"God our Mother"
Set your minds on things that are above, not on things that
are on earth, for you have died, and your life is hidden with Christ
in God." Today is the fourth Sunday of the Easter season, and
we reflect on Paul's exhortation to be completely transformed by
the resurrection of Christ. Today is also the day when we honor
our mothers and grandmothers, and all who nurture the gift of life.
But what is the connection between these two ways of describing
May 11, 2003--between our Christian liturgical calendar and our
American secular calendar? If holiness means turning our minds away
from things on earth, it would seem that there is no connection
between Mother's Day and resurrection thinking--for there is nothing
more earthly than the daily joys and challenges of motherhood.

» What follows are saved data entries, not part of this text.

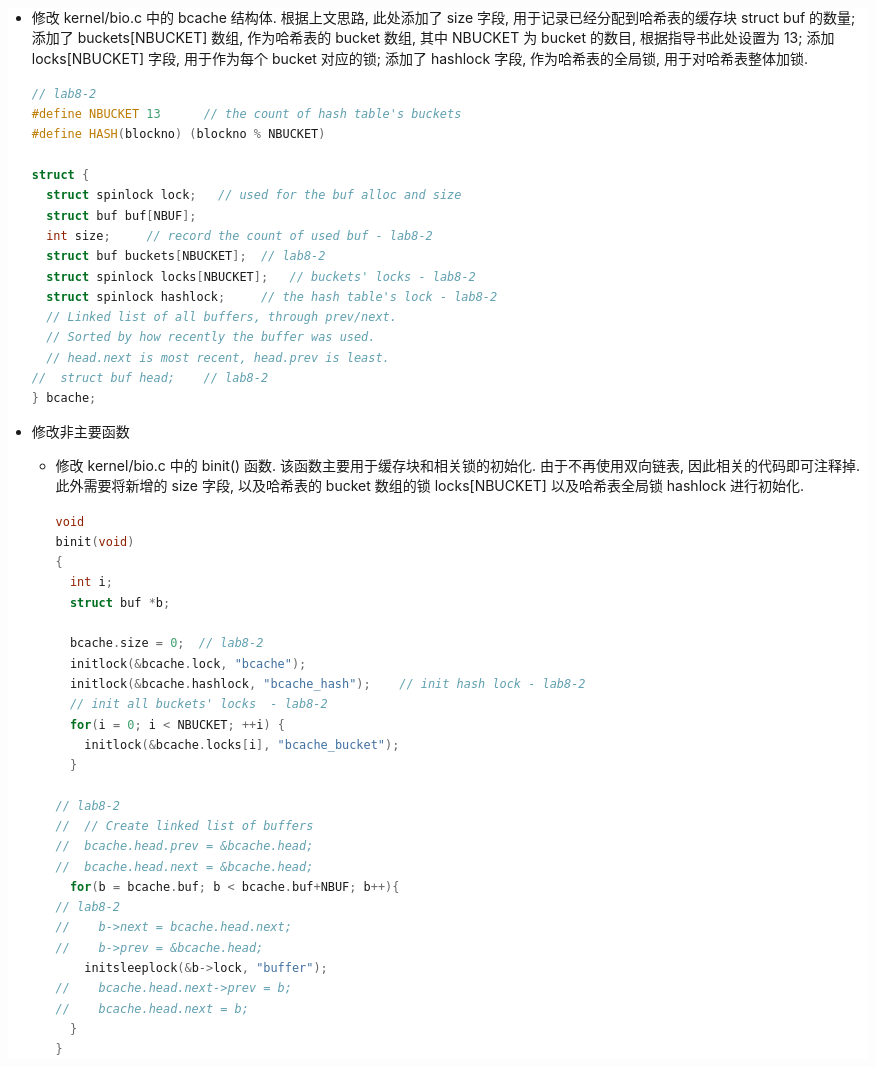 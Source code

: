   * 修改 kernel/bio.c 中的 bcache 结构体.
    根据上文思路, 此处添加了 size 字段, 用于记录已经分配到哈希表的缓存块 struct buf 的数量; 添加了 buckets[NBUCKET] 数组, 作为哈希表的 bucket 数组, 其中 NBUCKET 为 bucket 的数目, 根据指导书此处设置为 13; 添加 locks[NBUCKET] 字段, 用于作为每个 bucket 对应的锁; 添加了 hashlock 字段, 作为哈希表的全局锁, 用于对哈希表整体加锁.

    ```cpp
    // lab8-2
    #define NBUCKET 13      // the count of hash table's buckets
    #define HASH(blockno) (blockno % NBUCKET)
    
    struct {
      struct spinlock lock;   // used for the buf alloc and size
      struct buf buf[NBUF];
      int size;     // record the count of used buf - lab8-2
      struct buf buckets[NBUCKET];  // lab8-2
      struct spinlock locks[NBUCKET];   // buckets' locks - lab8-2
      struct spinlock hashlock;     // the hash table's lock - lab8-2
      // Linked list of all buffers, through prev/next.
      // Sorted by how recently the buffer was used.
      // head.next is most recent, head.prev is least.
    //  struct buf head;    // lab8-2
    } bcache;
    ```

* 修改非主要函数

  * 修改 kernel/bio.c 中的 binit() 函数.
    该函数主要用于缓存块和相关锁的初始化.
    由于不再使用双向链表, 因此相关的代码即可注释掉.
    此外需要将新增的 size 字段, 以及哈希表的 bucket 数组的锁 locks[NBUCKET] 以及哈希表全局锁 hashlock 进行初始化.

    ```cpp
    void
    binit(void)
    {
      int i;
      struct buf *b;
    
      bcache.size = 0;  // lab8-2
      initlock(&bcache.lock, "bcache");
      initlock(&bcache.hashlock, "bcache_hash");    // init hash lock - lab8-2
      // init all buckets' locks  - lab8-2
      for(i = 0; i < NBUCKET; ++i) {
        initlock(&bcache.locks[i], "bcache_bucket");
      }
    
    // lab8-2
    //  // Create linked list of buffers
    //  bcache.head.prev = &bcache.head;
    //  bcache.head.next = &bcache.head;
      for(b = bcache.buf; b < bcache.buf+NBUF; b++){
    // lab8-2
    //    b->next = bcache.head.next;
    //    b->prev = &bcache.head;
        initsleeplock(&b->lock, "buffer");
    //    bcache.head.next->prev = b;
    //    bcache.head.next = b;
      }
    }
    ```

Morning sickness; dirty diapers; sticky kisses; loud arguments;
algebra homework, and soccer practice, and prom dresses, and weddings
that begin the cycle again for the next generation--all these realities
are vividly and exuberantly physical. Is Paul joining the many voices
in history that have branded the physical world--and women, whose
body cycles are so visibly linked to that physical world--a temptation
and distraction from the search for God? Does he advocate a spirituality
for mountaintop gurus--finding enlightenment by escaping the mundane
concerns of lesser human beings? Does his Christianity peddle "pie
in the sky by and by when you die"--telling victims of injustice
to humbly accept their crosses on earth and patiently wait for rewards
in heaven? If so, the letter to the Colossians is justly included
in Karl Marx's condemnation of religion as the "opiate of the
masses"--one of the most effective weapons in the hands of
oppressors.
Tragically, there is some compelling evidence for this possibility.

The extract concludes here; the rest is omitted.